- Task goal: Please find all lines in the data that hold the string "userInfo" and copy them.

- Input records:
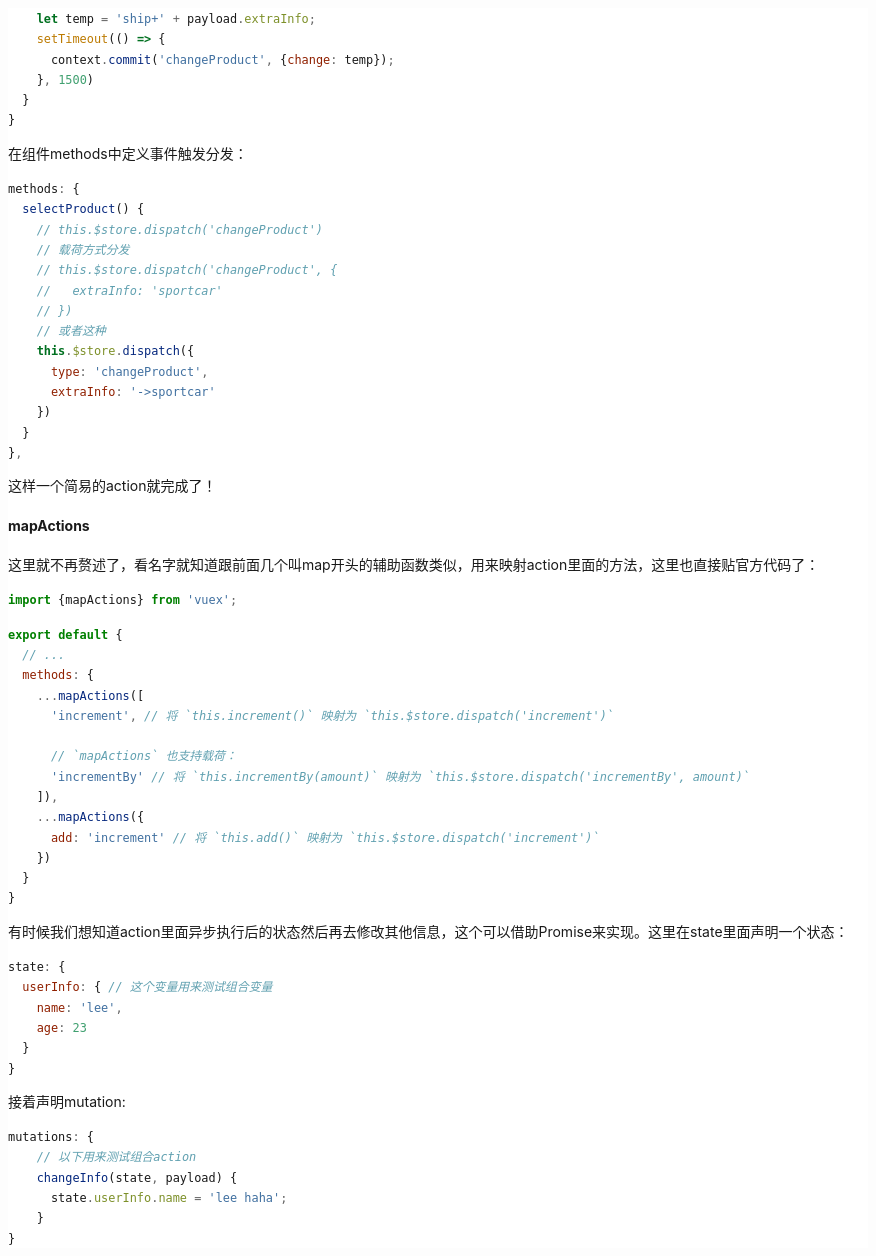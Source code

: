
 ```js
    let temp = 'ship+' + payload.extraInfo; 
    setTimeout(() => {
      context.commit('changeProduct', {change: temp});
    }, 1500)
  }
}
```
在组件methods中定义事件触发分发：
```js
methods: {
  selectProduct() {
    // this.$store.dispatch('changeProduct')
    // 载荷方式分发
    // this.$store.dispatch('changeProduct', {
    //   extraInfo: 'sportcar'
    // })
    // 或者这种
    this.$store.dispatch({
      type: 'changeProduct',
      extraInfo: '->sportcar'
    })
  }
},
```
这样一个简易的action就完成了！
#### mapActions
这里就不再赘述了，看名字就知道跟前面几个叫map开头的辅助函数类似，用来映射action里面的方法，这里也直接贴官方代码了：
```js
import {mapActions} from 'vuex';
```
```js
export default {
  // ...
  methods: {
    ...mapActions([
      'increment', // 将 `this.increment()` 映射为 `this.$store.dispatch('increment')`

      // `mapActions` 也支持载荷：
      'incrementBy' // 将 `this.incrementBy(amount)` 映射为 `this.$store.dispatch('incrementBy', amount)`
    ]),
    ...mapActions({
      add: 'increment' // 将 `this.add()` 映射为 `this.$store.dispatch('increment')`
    })
  }
}
```
有时候我们想知道action里面异步执行后的状态然后再去修改其他信息，这个可以借助Promise来实现。这里在state里面声明一个状态：
```js
state: {
  userInfo: { // 这个变量用来测试组合变量
    name: 'lee',
    age: 23
  }
}
```
接着声明mutation:
```js
mutations: {
    // 以下用来测试组合action
    changeInfo(state, payload) {
      state.userInfo.name = 'lee haha';
    }
}
```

- Result:
  userInfo: { // 这个变量用来测试组合变量
      state.userInfo.name = 'lee haha';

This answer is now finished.